広瀬すずさん(右)と林真理子さん [撮影/張溢文、ヘアメイク/奥平正芳、スタイリング/丸山晃]
広瀬すずさん(右)と林真理子さん [撮影/張溢文、ヘアメイク/奥平正芳、スタイリング/丸山晃]

広瀬:つらい役ですよね、亮君。事実と、本人たちしか知らない真実との温度差というか、はたから見ると少女誘拐の加害者と被害者なんだけど、二人だけのこの特別な関係って、第三者にはなかなか理解してもらえませんよね。

林:何も知らずに文とつき合っている谷さん(多部未華子)も、最後、文と更紗の壁にぶち当たって去っていくわけですが、更紗と文の世界があまりにも強固で美しすぎて、周りの人を不幸にしているという感じがしますよね。

広瀬:二人は、周りの人たちに自分たちの感情を理解してほしいという気持ちはもちろんあるけど、無理やりそれを求めてはいないですよね。婚約者にも伝わらないものは伝わらないし、そのやり場のない感情というか、それは結局、二人にしかわからないんだと思います。

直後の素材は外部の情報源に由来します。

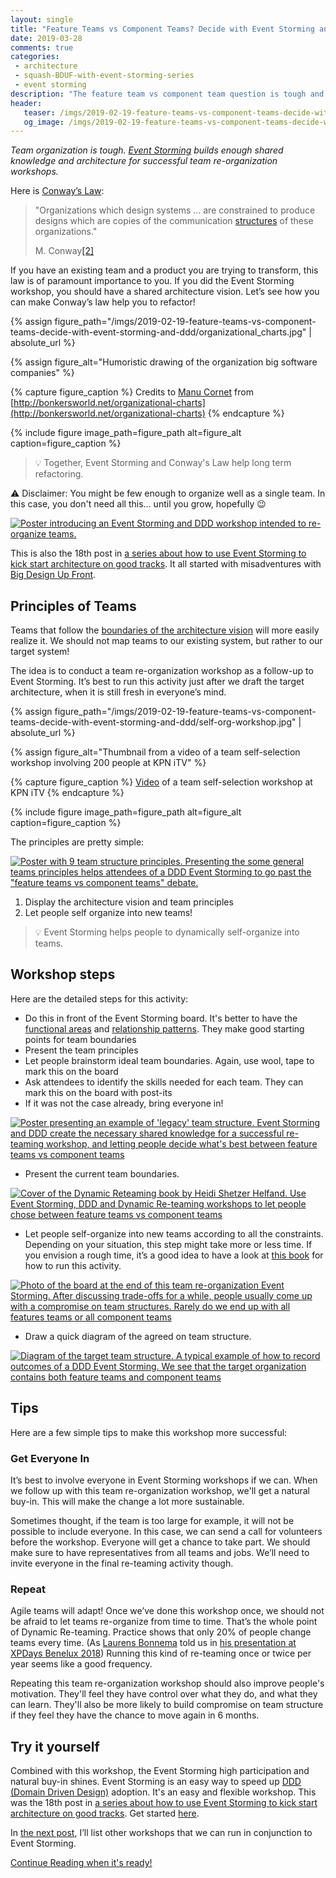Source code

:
 ```yaml
---
layout: single
title: "Feature Teams vs Component Teams? Decide with Event Storming and DDD"
date: 2019-03-28
comments: true
categories:
 - architecture
 - squash-BDUF-with-event-storming-series
 - event storming
description: "The feature team vs component team question is tough and can often slip into dogma. Unfortunately, there is no one-size fits all. Event Storming and DDD build enough shared knowledge and architecture vision for all-in team re-organization workshops to succeed"
header:
   teaser: /imgs/2019-02-19-feature-teams-vs-component-teams-decide-with-event-storming-and-ddd/cut-teams-with-event-storming-teaser.jpeg
   og_image: /imgs/2019-02-19-feature-teams-vs-component-teams-decide-with-event-storming-and-ddd/cut-teams-with-event-storming-og.jpeg
---
```

_Team organization is tough. [Event Storming](https://www.eventstorming.com/) builds enough shared knowledge and architecture for successful team re-organization workshops._

Here is [Conway’s Law](https://en.wikipedia.org/wiki/Conway%27s_law):

> "Organizations which design systems ... are constrained to produce designs which are copies of the communication [structures](https://en.wikipedia.org/wiki/Organizational_structure) of these organizations."
>
> M. Conway[[2]](https://en.wikipedia.org/wiki/Conway%27s_law#cite_note-Conway-2)

If you have an existing team and a product you are trying to transform, this law is of paramount importance to you. If you did the Event Storming workshop, you should have a shared architecture vision. Let’s see how you can make Conway’s law help you to refactor!

{% assign figure_path="/imgs/2019-02-19-feature-teams-vs-component-teams-decide-with-event-storming-and-ddd/organizational_charts.jpg" | absolute_url %}
    
{% assign figure_alt="Humoristic drawing of the organization big software companies" %}
    
{% capture figure_caption %}
Credits to [Manu Cornet](http://ma.nu/) from [http://bonkersworld.net/organizational-charts](http://bonkersworld.net/organizational-charts)
{% endcapture %}
    
{% include figure image_path=figure_path alt=figure_alt caption=figure_caption %}

> 💡 Together, Event Storming and Conway's Law help long term refactoring.

⚠️ Disclaimer: You might be few enough to organize well as a single team. In this case, you don't need all this… until you grow, hopefully 😉

[![Poster introducing an Event Storming and DDD workshop intended to re-organize teams.]({{site.url}}/imgs/2019-02-19-feature-teams-vs-component-teams-decide-with-event-storming-and-ddd/cut-teams-with-event-storming-small.jpeg)]({{site.url}}/imgs/2019-02-19-feature-teams-vs-component-teams-decide-with-event-storming-and-ddd/cut-teams-with-event-storming.jpg)

This is also the 18th post in [a series about how to use Event Storming to kick start architecture on good tracks](/categories/#squash-bduf-with-event-storming-series). It all started with misadventures with [Big Design Up Front](https://en.wikipedia.org/wiki/Big_Design_Up_Front).

## Principles of Teams

Teams that follow the [boundaries of the architecture vision](/drafting-a-functional-architecture-vision-with-ddd-event-storming-part-1/) will more easily realize it. We should not map teams to our existing system, but rather to our target system!

The idea is to conduct a team re-organization workshop as a follow-up to Event Storming. It’s best to run this activity just after we draft the target architecture, when it is still fresh in everyone’s mind.

{% assign figure_path="/imgs/2019-02-19-feature-teams-vs-component-teams-decide-with-event-storming-and-ddd/self-org-workshop.jpg" | absolute_url %}
    
{% assign figure_alt="Thumbnail from a video of a team self-selection workshop involving 200 people at KPN iTV" %}
    
{% capture figure_caption %}
[Video](https://www.youtube.com/watch?v=mqgpWFI3UOI&feature=youtu.be) of a team self-selection workshop at KPN iTV
{% endcapture %}
    
{% include figure image_path=figure_path alt=figure_alt caption=figure_caption %}

The principles are pretty simple:

[![Poster with 9 team structure principles. Presenting the some general teams principles helps attendees of a DDD Event Storming to go past the "feature teams vs component teams" debate.]({{site.url}}/imgs/2019-02-19-feature-teams-vs-component-teams-decide-with-event-storming-and-ddd/team-principles-small.jpg)]({{site.url}}/imgs/2019-02-19-feature-teams-vs-component-teams-decide-with-event-storming-and-ddd/team-principles.jpg)

1.  Display the architecture vision and team principles 
2.  Let people self organize into new teams!

> 💡 Event Storming helps people to dynamically self-organize into teams.

## Workshop steps

Here are the detailed steps for this activity:

* Do this in front of the Event Storming board. It's better to have the [functional areas](/drafting-a-functional-architecture-vision-with-ddd-event-storming-part-1/) and [relationship patterns](/focus-on-core-domain-with-relationships-from-ddd-and-event-storming/). They make good starting points for team boundaries
* Present the team principles
* Let people brainstorm ideal team boundaries. Again, use wool, tape to mark this on the board
* Ask attendees to identify the skills needed for each team. They can mark this on the board with post-its
* If it was not the case already, bring everyone in!

[![Poster presenting an example of 'legacy' team structure. Event Storming and DDD create the necessary shared knowledge for a successful re-teaming workshop, and letting people decide what's best between feature teams vs component teams]({{site.url}}/imgs/2019-02-19-feature-teams-vs-component-teams-decide-with-event-storming-and-ddd/legacy-teams-small.jpg)]({{site.url}}/imgs/2019-02-19-feature-teams-vs-component-teams-decide-with-event-storming-and-ddd/legacy-teams.jpg)

* Present the current team boundaries.

[![Cover of the Dynamic Reteaming book by Heidi Shetzer Helfand. Use Event Storming, DDD and Dynamic Re-teaming workshops to let people chose between feature teams vs component teams]({{site.url}}/imgs/2019-02-19-feature-teams-vs-component-teams-decide-with-event-storming-and-ddd/dynamic-reteaming.jpeg)](https://leanpub.com/dynamicreteaming)

* Let people self-organize into new teams according to all the constraints. Depending on your situation, this step might take more or less time. If you envision a rough time, it’s a good idea to have a look at [this book](https://leanpub.com/dynamicreteaming) for how to run this activity.

[![Photo of the board at the end of this team re-organization Event Storming. After discussing trade-offs for a while, people usually come up with a compromise on team structures. Rarely do we end up with all features teams or all component teams]({{site.url}}/imgs/2019-02-19-feature-teams-vs-component-teams-decide-with-event-storming-and-ddd/final-board-small.jpg)]({{site.url}}/imgs/2019-02-19-feature-teams-vs-component-teams-decide-with-event-storming-and-ddd/final-board.jpg)

* Draw a quick diagram of the agreed on team structure.

[![Diagram of the target team structure. A typical example of how to record outcomes of a DDD Event Storming. We see that the target organization contains both feature teams and component teams]({{site.url}}/imgs/2019-02-19-feature-teams-vs-component-teams-decide-with-event-storming-and-ddd/napkin-ddd-context-map-small.jpg)]({{site.url}}/imgs/2019-02-19-feature-teams-vs-component-teams-decide-with-event-storming-and-ddd/napkin-ddd-context-map.jpg)


## Tips

Here are a few simple tips to make this workshop more successful:

### Get Everyone In

It’s best to involve everyone in Event Storming workshops if we can. When we follow up with this team re-organization workshop, we'll get a natural buy-in. This will make the change a lot more sustainable.

Sometimes thought, if the team is too large for example, it will not be possible to include everyone. In this case, we can send a call for volunteers before the workshop. Everyone will get a chance to take part. We should make sure to have representatives from all teams and jobs. We’ll need to invite everyone in the final re-teaming activity though.

### Repeat

Agile teams will adapt! Once we’ve done this workshop once, we should not be afraid to let teams re-organize from time to time. That’s the whole point of Dynamic Re-teaming. Practice shows that only 20% of people change teams every time. (As [Laurens Bonnema](https://twitter.com/laurensbonnema) told us in [his presentation at XPDays Benelux 2018](https://app.slidebean.com/p/rwbpeIC3CI/Dynamic-Reteaming-From-The-Trenches#1)) Running this kind of re-teaming once or twice per year seems like a good frequency.

Repeating this team re-organization workshop should also improve people's motivation. They'll feel they have control over what they do, and what they can learn. They'll also be more likely to build compromise on team structure if they feel they have the chance to move again in 6 months.

## Try it yourself

Combined with this workshop, the Event Storming high participation and natural buy-in shines. Event Storming is an easy way to speed up [DDD (Domain Driven Design)](https://en.wikipedia.org/wiki/Domain-driven_design) adoption. It's an easy and flexible workshop. This was the 18th post in [a series about how to use Event Storming to kick start architecture on good tracks](/categories/#squash-bduf-with-event-storming-series). Get started [here](/misadventures-with-big-design-up-front/).

In [the next post](http://eepurl.com/dxKE95), I’ll list other workshops that we can run in conjunction to Event Storming.

[Continue Reading when it's ready!](http://eepurl.com/dxKE95)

林:あの二人、魂の双子という感じで、この二人を引き離すことはできないだろうなと思いました。松坂桃李さんとは、最初からバッチリ息が合ったんですか。

広瀬:桃李さんと一緒のシーンは途中からだったんですけど、感性も受け入れ方も、すごく柔軟なんですよね。脳内がすごく柔軟で、何しても受け止めてくれるし、すんなりフィットさせてくれるので、「ホンモノの文だ!」と思いました。

林:私も本から文が出てきたみたいでびっくりしちゃいました。暗~い不思議な感じがよく出ていて。

広瀬:コワいです。何者かよくわからなくて(笑)。

林:広瀬さんの目が素晴らしかったです。亮君のDVで倒れたとき指のあいだから目が見えるんだけど、あの目がすごくいろんなことを語っていて、「海街diary」(2015年)ですごくかわいい高校生のすずちゃんを見てた者からすると、「えっ、こんなにすごい女優さんになっちゃって」と思ってびっくりしましたよ。

広瀬:ありがとうございます。

林:そして更紗の子ども時代を演じた子(白鳥玉季)が、顔、広瀬さんにそっくりで、私、最初、広瀬さんがやってるのかと思った。